И еще что-то – как глухая боль или горечь – коснулось сердца Петра Васильевича, тесно сжало его – оттого, что так же остро, как наполнившую его любовь, радость, почувствовал он, что теперь, после смерти жены его Анастасии Максимовны, больше никого у него нет из близких, только Люба – вот эта маленькая, худенькая, торопящаяся к нему женщина, его дочь…
Она была у Петра Васильевича не единственной, был у него еще сын, Михаил, родившийся первым, в год окончания войны. Но сын давно оторвался от дома, от отца с матерью, от деревни. Неполных пятнадцати лет, из седьмого класса школы, уехал по набору в город, в техническое училище, и больше не вернулся под семейный кров. После училища его назначили в Ленинград, на судостроительный завод. Там он быстро женился и давно уже жил самостоятельно, своим домом, своей семьей. Родные края его не тянули – за все время он приезжал два раза, и то ненадолго. Один раз – вскоре после женитьбы, жену показать. Другой раз – проездом в Крым, в санаторий. Даже на похороны матери не приехал, прислал только телеграмму: «Обстоятельства не позволяют… скорблю…» и тридцать рублей – на венок…

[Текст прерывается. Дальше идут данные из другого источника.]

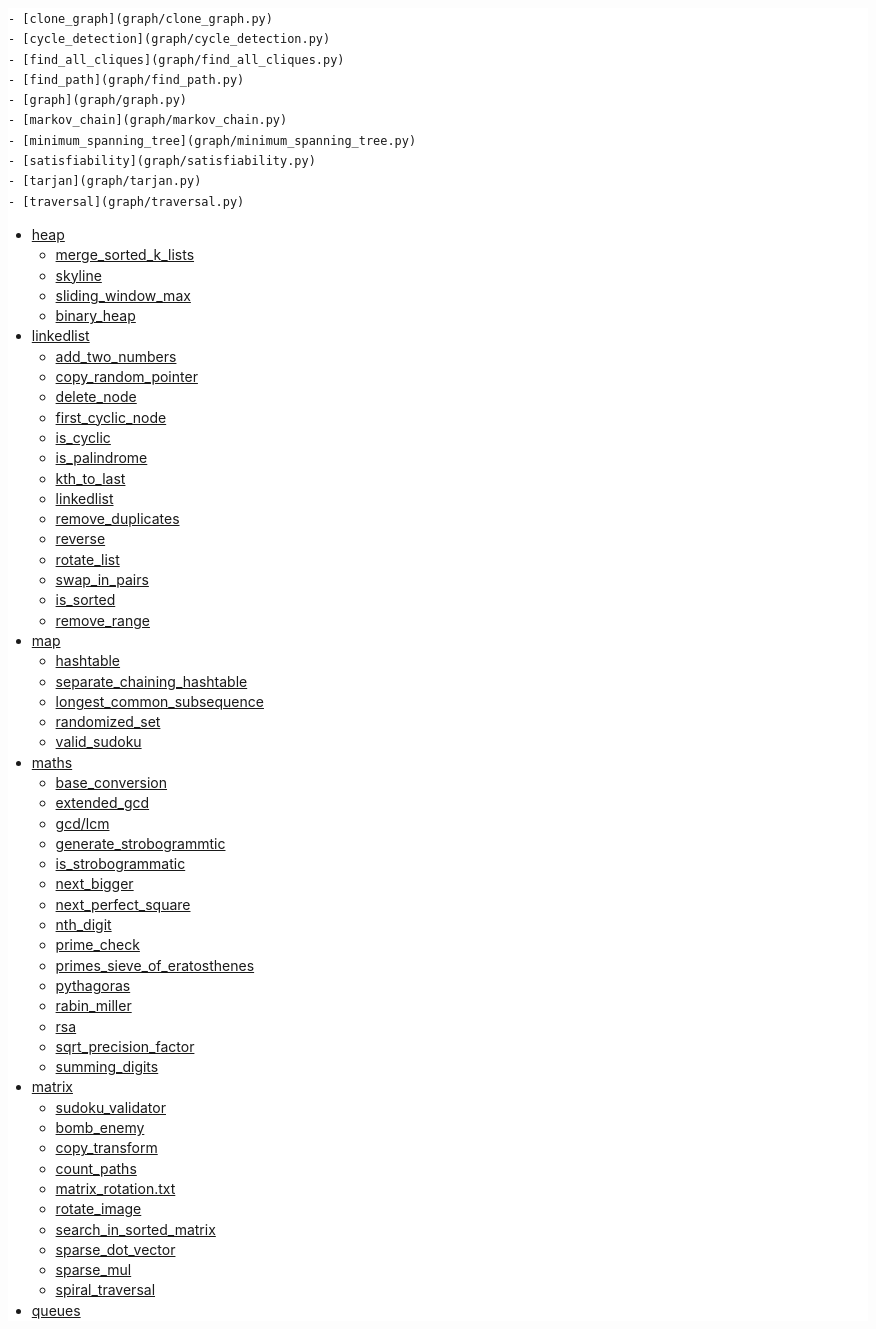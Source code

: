     - [clone_graph](graph/clone_graph.py)
    - [cycle_detection](graph/cycle_detection.py)
    - [find_all_cliques](graph/find_all_cliques.py)
    - [find_path](graph/find_path.py)
    - [graph](graph/graph.py)
    - [markov_chain](graph/markov_chain.py)
    - [minimum_spanning_tree](graph/minimum_spanning_tree.py)
    - [satisfiability](graph/satisfiability.py)
    - [tarjan](graph/tarjan.py)
    - [traversal](graph/traversal.py)
- [heap](heap)
    - [merge_sorted_k_lists](heap/merge_sorted_k_lists.py)
    - [skyline](heap/skyline.py)
    - [sliding_window_max](heap/sliding_window_max.py)
    - [binary_heap](heap/binary_heap.py)
- [linkedlist](linkedlist)
    - [add_two_numbers](linkedlist/add_two_numbers.py)
    - [copy_random_pointer](linkedlist/copy_random_pointer.py)
    - [delete_node](linkedlist/delete_node.py)
    - [first_cyclic_node](linkedlist/first_cyclic_node.py)
    - [is_cyclic](linkedlist/is_cyclic.py)
    - [is_palindrome](linkedlist/is_palindrome.py)
    - [kth_to_last](linkedlist/kth_to_last.py)
    - [linkedlist](linkedlist/linkedlist.py)
    - [remove_duplicates](linkedlist/remove_duplicates.py)
    - [reverse](linkedlist/reverse.py)
    - [rotate_list](linkedlist/rotate_list.py)
    - [swap_in_pairs](linkedlist/swap_in_pairs.py)
    - [is_sorted](linkedlist/is_sorted.py)
    - [remove_range](linkedlist/remove_range.py)
- [map](map)
    - [hashtable](map/hashtable.py)
    - [separate_chaining_hashtable](map/separate_chaining_hashtable.py)
    - [longest_common_subsequence](map/longest_common_subsequence.py)
    - [randomized_set](map/randomized_set.py)
    - [valid_sudoku](map/valid_sudoku.py)
- [maths](maths)
    - [base_conversion](maths/base_conversion.py)
    - [extended_gcd](maths/extended_gcd.py)
    - [gcd/lcm](maths/gcd.py)
    - [generate_strobogrammtic](maths/generate_strobogrammtic.py)
    - [is_strobogrammatic](maths/is_strobogrammatic.py)
    - [next_bigger](maths/next_bigger.py)
    - [next_perfect_square](maths/next_perfect_square.py)
    - [nth_digit](maths/nth_digit.py)
    - [prime_check](maths/prime_check.py)
    - [primes_sieve_of_eratosthenes](maths/primes_sieve_of_eratosthenes.py)
    - [pythagoras](maths/pythagoras.py)
    - [rabin_miller](maths/rabin_miller.py)
    - [rsa](maths/rsa.py)
    - [sqrt_precision_factor](maths/sqrt_precision_factor.py)
    - [summing_digits](maths/summing_digits.py)
- [matrix](matrix)
    - [sudoku_validator](matrix/sudoku_validator.py)
    - [bomb_enemy](matrix/bomb_enemy.py)
    - [copy_transform](matrix/copy_transform.py)
    - [count_paths](matrix/count_paths.py)
    - [matrix_rotation.txt](matrix/matrix_rotation.txt)
    - [rotate_image](matrix/rotate_image.py)
    - [search_in_sorted_matrix](matrix/search_in_sorted_matrix.py)
    - [sparse_dot_vector](matrix/sparse_dot_vector.py)
    - [sparse_mul](matrix/sparse_mul.py)
    - [spiral_traversal](matrix/spiral_traversal.py)
- [queues](queues)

Петр Васильевич даже про себя не корил, не осуждал Михаила. Это было в порядке вещей, у многих дети поступали так: уезжали, налаживали свою жизнь, все реже и реже вспоминали родных… Своя жизнь, своя работа были и у Михаила. Да и чем хорошим могла вспоминаться ему деревня, за что было ему ее любить? Тогда из нее стремились уехать все, кто только мог. На торфодобычу, на шахты, на лесосплав, – лишь бы вырваться. Взрослыми своими детьми, нашедшими жизненное устройство и заработок в городах, «на производстве», деревенские отцы и матери гордились, хвастались друг перед другом их достатком, успехами. Не хвастливый от природы, но не желая отставать от других, Петр Васильевич с отцовской гордостью за сына – что и он вышел в люди, не затерялся, как зря, – тоже при случае сообщал соседям и знакомым последние новости о Михаиле: «Уже мастером…», «Новую квартиру от завода получил…», «Жигули» собирается покупать!» Но долгая разлука все же делала свое дело, и у Петра Васильевича постепенно осталась только память, одно лишь знание, что у него есть сын, а живое ощущение его все больше утрачивалось, стиралось – как будто только по бумагам значилось их родство или кто-то ему рассказал о нем…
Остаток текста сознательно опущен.